[[ The input open ]]

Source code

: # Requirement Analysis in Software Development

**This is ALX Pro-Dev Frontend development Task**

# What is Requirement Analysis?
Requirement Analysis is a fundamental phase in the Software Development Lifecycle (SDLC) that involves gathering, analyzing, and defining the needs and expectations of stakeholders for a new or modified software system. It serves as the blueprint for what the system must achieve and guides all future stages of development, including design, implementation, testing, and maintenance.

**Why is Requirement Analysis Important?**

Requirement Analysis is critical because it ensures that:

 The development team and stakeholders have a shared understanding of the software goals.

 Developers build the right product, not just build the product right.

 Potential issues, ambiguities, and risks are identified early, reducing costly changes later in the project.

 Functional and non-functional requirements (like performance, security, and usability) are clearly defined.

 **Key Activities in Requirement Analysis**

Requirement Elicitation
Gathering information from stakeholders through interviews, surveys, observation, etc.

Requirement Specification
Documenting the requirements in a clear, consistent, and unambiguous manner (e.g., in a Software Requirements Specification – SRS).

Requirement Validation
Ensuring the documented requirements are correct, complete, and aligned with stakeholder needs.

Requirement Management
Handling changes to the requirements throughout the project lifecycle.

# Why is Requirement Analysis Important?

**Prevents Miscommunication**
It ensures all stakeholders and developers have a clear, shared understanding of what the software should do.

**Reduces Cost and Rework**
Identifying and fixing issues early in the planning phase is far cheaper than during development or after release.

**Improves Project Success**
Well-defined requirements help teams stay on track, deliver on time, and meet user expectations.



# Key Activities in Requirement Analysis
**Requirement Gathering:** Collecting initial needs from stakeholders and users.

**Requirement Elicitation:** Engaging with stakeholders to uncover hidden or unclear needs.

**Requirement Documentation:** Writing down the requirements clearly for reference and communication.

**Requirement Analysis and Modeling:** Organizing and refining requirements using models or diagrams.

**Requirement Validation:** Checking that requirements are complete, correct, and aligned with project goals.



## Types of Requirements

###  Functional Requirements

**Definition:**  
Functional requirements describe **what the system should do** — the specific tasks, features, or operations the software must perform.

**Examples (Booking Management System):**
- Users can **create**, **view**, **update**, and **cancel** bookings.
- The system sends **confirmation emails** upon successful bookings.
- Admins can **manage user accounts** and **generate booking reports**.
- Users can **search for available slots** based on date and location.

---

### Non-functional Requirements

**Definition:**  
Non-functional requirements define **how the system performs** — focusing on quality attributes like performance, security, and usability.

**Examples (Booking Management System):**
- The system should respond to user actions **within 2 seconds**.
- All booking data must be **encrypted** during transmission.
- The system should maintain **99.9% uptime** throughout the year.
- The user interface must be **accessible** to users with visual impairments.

[[ The input closed ]]

• _Goal of the exercise_
Extract every record and return it verbatim.

• _Output below_
Source code

: # Requirement Analysis in Software Development

**This is ALX Pro-Dev Frontend development Task**

# What is Requirement Analysis?
Requirement Analysis is a fundamental phase in the Software Development Lifecycle (SDLC) that involves gathering, analyzing, and defining the needs and expectations of stakeholders for a new or modified software system. It serves as the blueprint for what the system must achieve and guides all future stages of development, including design, implementation, testing, and maintenance.

**Why is Requirement Analysis Important?**

Requirement Analysis is critical because it ensures that:

 The development team and stakeholders have a shared understanding of the software goals.

 Developers build the right product, not just build the product right.

 Potential issues, ambiguities, and risks are identified early, reducing costly changes later in the project.

 Functional and non-functional requirements (like performance, security, and usability) are clearly defined.

 **Key Activities in Requirement Analysis**

Requirement Elicitation
Gathering information from stakeholders through interviews, surveys, observation, etc.

Requirement Specification
Documenting the requirements in a clear, consistent, and unambiguous manner (e.g., in a Software Requirements Specification – SRS).

Requirement Validation
Ensuring the documented requirements are correct, complete, and aligned with stakeholder needs.

Requirement Management
Handling changes to the requirements throughout the project lifecycle.

# Why is Requirement Analysis Important?

**Prevents Miscommunication**
It ensures all stakeholders and developers have a clear, shared understanding of what the software should do.

**Reduces Cost and Rework**
Identifying and fixing issues early in the planning phase is far cheaper than during development or after release.

**Improves Project Success**
Well-defined requirements help teams stay on track, deliver on time, and meet user expectations.



# Key Activities in Requirement Analysis
**Requirement Gathering:** Collecting initial needs from stakeholders and users.

**Requirement Elicitation:** Engaging with stakeholders to uncover hidden or unclear needs.

**Requirement Documentation:** Writing down the requirements clearly for reference and communication.

**Requirement Analysis and Modeling:** Organizing and refining requirements using models or diagrams.

**Requirement Validation:** Checking that requirements are complete, correct, and aligned with project goals.



## Types of Requirements

###  Functional Requirements

**Definition:**  
Functional requirements describe **what the system should do** — the specific tasks, features, or operations the software must perform.

**Examples (Booking Management System):**
- Users can **create**, **view**, **update**, and **cancel** bookings.
- The system sends **confirmation emails** upon successful bookings.
- Admins can **manage user accounts** and **generate booking reports**.
- Users can **search for available slots** based on date and location.

---

### Non-functional Requirements

**Definition:**  
Non-functional requirements define **how the system performs** — focusing on quality attributes like performance, security, and usability.

**Examples (Booking Management System):**
- The system should respond to user actions **within 2 seconds**.
- All booking data must be **encrypted** during transmission.
- The system should maintain **99.9% uptime** throughout the year.
- The user interface must be **accessible** to users with visual impairments.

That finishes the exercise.